Questions

Frequently Asked Questions.

Masturbation

Is it a sin to masturbate w/o lust? People say it is impossible, but I have actually done it a couple times. When I masturbate I keep my eyes open and my mind focused on something else, or nothing at all.

Yes; I do feel that this is still a sin. God tells us that sex is for two people. These people would be a husband and wife. I really have no clue how you can masturbate without having any lustful thoughts or images in your head.

Cleaning your mind

A lot of the time, I hear/read about limiting exposure to porn, but while I can avoid bad images, there is still my mind. I know Jesus says to be transformed by the renewing of your mind, but I have a plethora of women, bodies, and poses stuck in my head. They comes back and assault me, tempting me. I know this is the consequence of letting the images in, but will it ever get easier? Will they only come once a year? I have been lusting since I was 12 and I am now 19–whenever I get married, will I have combined lust with sex so that my mind will be assaulted when I see my bride on our wedding night?

Sean,

We have trained our brain over time to and have fooled it by making it think we need this crap in our life to satisfy our selves. Now this process needs to take place but, in a diffrent way. Once you have removed this from your life it will take time for this to go away. Your brain thinks is still needs these images and will pop up things that it remembers trying to spark that feeling and a way to get what it THINKs it needs. Keep strong and stay on the healing path and it will slow down and go away in time.

Lust and mental images

I have been going to this church for a while that a friend had introduced me to. The messages are great, the youth groups offer so much support. However, the church is focused on teens my age and there are a lot of pretty girls there and I get these thoughts in my head. I try to shake it off and I do well most of the time.
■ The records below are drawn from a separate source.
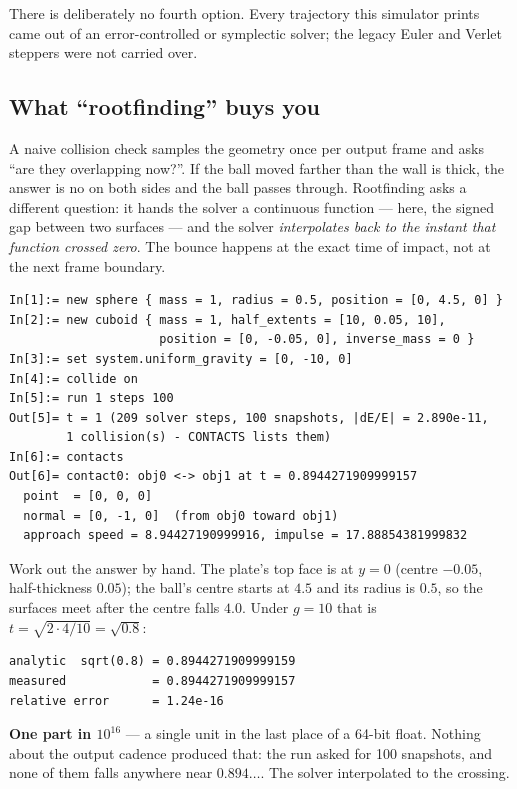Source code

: \documentclass[11pt]{article}
\begin{document}
There is deliberately no fourth option. Every trajectory this simulator
prints came out of an error-controlled or symplectic solver; the legacy
Euler and Verlet steppers were not carried over.

\subsection{What ``rootfinding'' buys you}

A naive collision check samples the geometry once per output frame and
asks ``are they overlapping now?''. If the ball moved farther than the
wall is thick, the answer is no on both sides and the ball passes
through. Rootfinding asks a different question: it hands the solver a
continuous function --- here, the signed gap between two surfaces ---
and the solver \emph{interpolates back to the instant that function
crossed zero}. The bounce happens at the exact time of impact, not at
the next frame boundary.

\begin{lstlisting}
In[1]:= new sphere { mass = 1, radius = 0.5, position = [0, 4.5, 0] }
In[2]:= new cuboid { mass = 1, half_extents = [10, 0.05, 10],
                     position = [0, -0.05, 0], inverse_mass = 0 }
In[3]:= set system.uniform_gravity = [0, -10, 0]
In[4]:= collide on
In[5]:= run 1 steps 100
Out[5]= t = 1 (209 solver steps, 100 snapshots, |dE/E| = 2.890e-11,
        1 collision(s) - CONTACTS lists them)
In[6]:= contacts
Out[6]= contact0: obj0 <-> obj1 at t = 0.8944271909999157
  point  = [0, 0, 0]
  normal = [0, -1, 0]  (from obj0 toward obj1)
  approach speed = 8.94427190999916, impulse = 17.88854381999832
\end{lstlisting}

Work out the answer by hand. The plate's top face is at $y=0$ (centre
$-0.05$, half-thickness $0.05$); the ball's centre starts at $4.5$ and
its radius is $0.5$, so the surfaces meet after the centre falls $4.0$.
Under $g=10$ that is $t=\sqrt{2\cdot 4/10}=\sqrt{0.8}$:

\begin{lstlisting}
analytic  sqrt(0.8) = 0.8944271909999159
measured            = 0.8944271909999157
relative error      = 1.24e-16
\end{lstlisting}

\textbf{One part in $10^{16}$} --- a single unit in the last place of a
64-bit float. Nothing about the output cadence produced that: the run
asked for 100 snapshots, and none of them falls anywhere near
$0.894\ldots$. The solver interpolated to the crossing.
\end{document}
Still, I don’t like that I think like this at church. It makesme feel bad that I’m trying to worship God, but I am also letting him down. I introduced a few other friends to the church and they too are experiencing the same thing. I really don’t want to leave this church, but I don’t want to be thinking about girls all the time. What do I do? Another problem that I have is that my brother and his girlfriend have sex in the house and I can hear it. His girlfriend is reallly pretty too. I feel super disgusted that I think like this. my own brother. When I hear it, I always picture what’s going on in my head and I try not too, but It’s really unavoidable. What can I do to avoid situations like this. They normally happens at night during tje weekends.

I would really like to suggest that you ask one of the pastors at the church to talk with you about the issue at hand at church. There is more ther than just the girls being pretty. You will have this same issues at other church’s as well.

As for you brother and his girlfriend maybe you should sit down with him and just let him know what is going on. Tell him how this affects you and discuss with him some ways to avoid this.